Friday, August 17, 2007

Bernanke: Another Brilliant Move

Bernanke moved today and unlike the chorus of calls for a Fed Funds Rate cut we have heard, he moved both to calm markets and keep rates steady.

Saying, "Financial market conditions have deteriorated, and tighter credit conditions and increased uncertainty have the potential to restrain economic growth going forward. In these circumstances, although recent data suggest that the economy has continued to expand at a moderate pace, the Federal Open Market Committee judges that the downside risks to growth have increased appreciably. The Committee is monitoring the situation and is prepared to act as needed to mitigate the adverse effects on the economy arising from the disruptions in financial markets."
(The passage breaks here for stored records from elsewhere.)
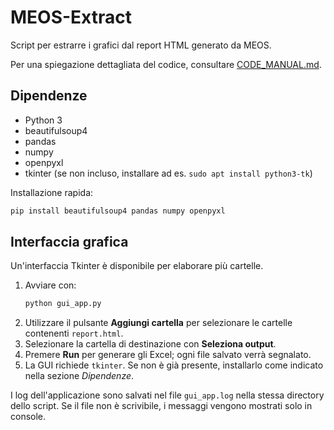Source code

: # MEOS-Extract

Script per estrarre i grafici dal report HTML generato da MEOS.

Per una spiegazione dettagliata del codice, consultare [CODE_MANUAL.md](CODE_MANUAL.md).

## Dipendenze

- Python 3
- beautifulsoup4
- pandas
- numpy
- openpyxl
- tkinter (se non incluso, installare ad es. `sudo apt install python3-tk`)

Installazione rapida:
```bash
pip install beautifulsoup4 pandas numpy openpyxl
```

## Interfaccia grafica

Un'interfaccia Tkinter è disponibile per elaborare più cartelle.

1. Avviare con:
   ```bash
   python gui_app.py
   ```
2. Utilizzare il pulsante **Aggiungi cartella** per selezionare le cartelle contenenti `report.html`.
3. Selezionare la cartella di destinazione con **Seleziona output**.
4. Premere **Run** per generare gli Excel; ogni file salvato verrà segnalato.
5. La GUI richiede `tkinter`. Se non è già presente, installarlo come indicato nella sezione *Dipendenze*.

I log dell'applicazione sono salvati nel file `gui_app.log` nella stessa directory dello script. Se il file non è scrivibile, i messaggi vengono mostrati solo in console.

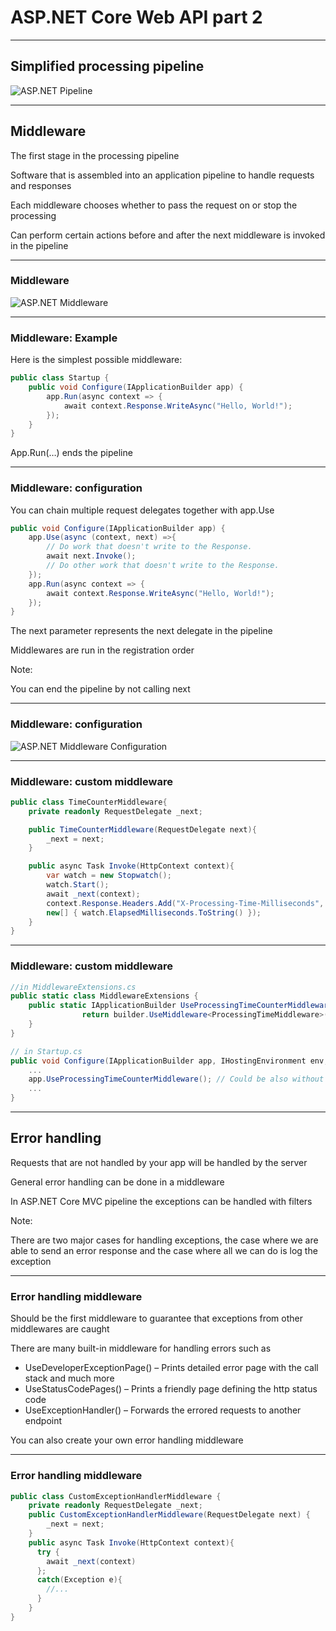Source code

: # ASP.NET Core Web API part 2

---

## Simplified processing pipeline

![ASP.NET Pipeline](/resources/aspnet-simple-pipeline.png)

---

## Middleware

The first stage in the processing pipeline

Software that is assembled into an application pipeline to handle requests and responses

Each middleware chooses whether to pass the request on or stop the processing

Can perform certain actions before and after the next middleware is invoked in the pipeline

---

### Middleware

![ASP.NET Middleware](/resources/aspnet-middleware.png)

---

### Middleware: Example

Here is the simplest possible middleware:

``` C#
public class Startup {
    public void Configure(IApplicationBuilder app) {
        app.Run(async context => {
            await context.Response.WriteAsync("Hello, World!");
        });
    }
}
```

App.Run(…) ends the pipeline

---

### Middleware: configuration

You can chain multiple request delegates together with app.Use

```C#
public void Configure(IApplicationBuilder app) {
    app.Use(async (context, next) =>{
        // Do work that doesn't write to the Response.
        await next.Invoke();
        // Do other work that doesn't write to the Response.
    });
    app.Run(async context => {
        await context.Response.WriteAsync("Hello, World!");
    });
}
```

The next parameter represents the next delegate in the pipeline

Middlewares are run in the registration order

Note:

You can end the pipeline by not calling next

---

### Middleware: configuration

![ASP.NET Middleware Configuration](/resources/aspnet-middleware-conf.png)

---

### Middleware: custom middleware

```C#
public class TimeCounterMiddleware{
    private readonly RequestDelegate _next;

    public TimeCounterMiddleware(RequestDelegate next){
        _next = next;
    }

    public async Task Invoke(HttpContext context){
        var watch = new Stopwatch();
        watch.Start();
        await _next(context);
        context.Response.Headers.Add("X-Processing-Time-Milliseconds", 
		new[] { watch.ElapsedMilliseconds.ToString() });
    }
}
```

---

### Middleware: custom middleware

```C#
//in MiddlewareExtensions.cs
public static class MiddlewareExtensions {
	public static IApplicationBuilder UseProcessingTimeCounterMiddleware(this IApplicationBuilder builder) {
        		return builder.UseMiddleware<ProcessingTimeMiddleware>();
    }
}

// in Startup.cs
public void Configure(IApplicationBuilder app, IHostingEnvironment env, ILoggerFactory loggerFactory) {
    ...
    app.UseProcessingTimeCounterMiddleware(); // Could be also without the extension method: 												       // app.UseMiddleware<AuthorizationMiddleware>();
    ...
}
```

---

## Error handling

Requests that are not handled by your app will be handled by the server

General error handling can be done in a middleware

In ASP.NET Core MVC pipeline the exceptions can be handled with filters

Note:

There are two major cases for handling exceptions, the case where we are able to send an error response and the case where all we can do is log the exception

---

### Error handling middleware

Should be the first middleware to guarantee that exceptions from other middlewares are caught

There are many built-in middleware for handling errors such as

- UseDeveloperExceptionPage() – Prints detailed error page with the call stack and much more
- UseStatusCodePages() – Prints a friendly page defining the http status code
- UseExceptionHandler() – Forwards the errored requests to another endpoint

You can also create your own error handling middleware

---

### Error handling middleware

```C#
public class CustomExceptionHandlerMiddleware {
    private readonly RequestDelegate _next;
	public CustomExceptionHandlerMiddleware(RequestDelegate next) {
		_next = next;
	}
	public async Task Invoke(HttpContext context){
	  try { 
		await _next(context) 
	  };
	  catch(Exception e){
		//...
	  }
	}
}
```
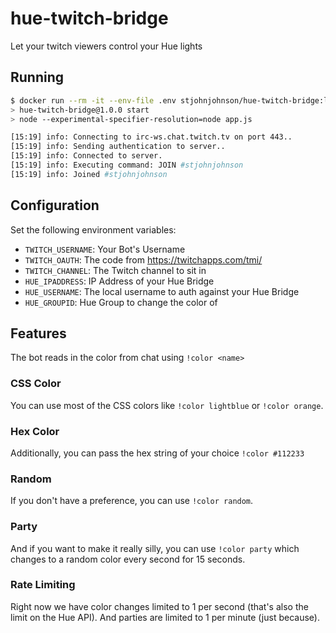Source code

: # hue-twitch-bridge
Let your twitch viewers control your Hue lights

## Running

```bash
$ docker run --rm -it --env-file .env stjohnjohnson/hue-twitch-bridge:latest
> hue-twitch-bridge@1.0.0 start
> node --experimental-specifier-resolution=node app.js

[15:19] info: Connecting to irc-ws.chat.twitch.tv on port 443..
[15:19] info: Sending authentication to server..
[15:19] info: Connected to server.
[15:19] info: Executing command: JOIN #stjohnjohnson
[15:19] info: Joined #stjohnjohnson
```

## Configuration

Set the following environment variables:

- `TWITCH_USERNAME`: Your Bot's Username
- `TWITCH_OAUTH`: The code from https://twitchapps.com/tmi/
- `TWITCH_CHANNEL`: The Twitch channel to sit in
- `HUE_IPADDRESS`: IP Address of your Hue Bridge
- `HUE_USERNAME`: The local username to auth against your Hue Bridge
- `HUE_GROUPID`: Hue Group to change the color of

## Features

The bot reads in the color from chat using `!color <name>`

### CSS Color

You can use most of the CSS colors like `!color lightblue` or `!color orange`.

### Hex Color

Additionally, you can pass the hex string of your choice `!color #112233`

### Random

If you don't have a preference, you can use `!color random`.

### Party

And if you want to make it really silly, you can use `!color party` which changes to a random color every second for 15 seconds.

### Rate Limiting

Right now we have color changes limited to 1 per second (that's also the limit on the Hue API).  And parties are limited to 1 per minute (just because).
Then they said "To promote the restoration of orderly conditions in financial markets, the Federal Reserve Board approved temporary changes to its primary credit discount window facility. The Board approved a 50 basis point reduction in the primary credit rate to 5-3/4 percent, to narrow the spread between the primary credit rate and the Federal Open Market Committee's target federal funds rate to 50 basis points. The Board is also announcing a change to the Reserve Banks' usual practices to allow the provision of term financing for as long as 30 days, renewable by the borrower. These changes will remain in place until the Federal Reserve determines that market liquidity has improved materially. These changes are designed to provide depositories with greater assurance about the cost and availability of funding. The Federal Reserve will continue to accept a broad range of collateral for discount window loans, including home mortgages and related assets. Existing collateral margins will be maintained."

What didn't they do? Lower the Fed target rate so Bernanke keep pressure on inflation. What he DID do was lower the borrowing rate for banks so that currently tight credit markets will loosen. Lenders like Washington Mutual (WM), Countrywide (CFC) and Thornburg Mortgage (TMA) will now have the systemic liquidity they need to continue loaning and functioning.

The move is also significant because it signals to the market that the Fed will not bail out poor lending practices but will prevent the market from seizing due to it and will protect the innocent from being swept away by the turmoil.

Now there are plenty of folks out there saying "he listened to us and lowered rates" but the reality is just the opposite. Nobody called for this particular move and if anything, those folks calling for Bernanke to resist a Fed Funds rate cut are in the correct camp. He did not give in the the market and this is good. What is even better is that the market now can be assured he will move to prevent the "crash" everyone feared was inevitable but will not, and this is even more important, subsidize idiocy.

I have been saying since he was appointed based on his past statements and actions that he will go down ad the best Fed leader of my generation. Today's action makes that case even stronger.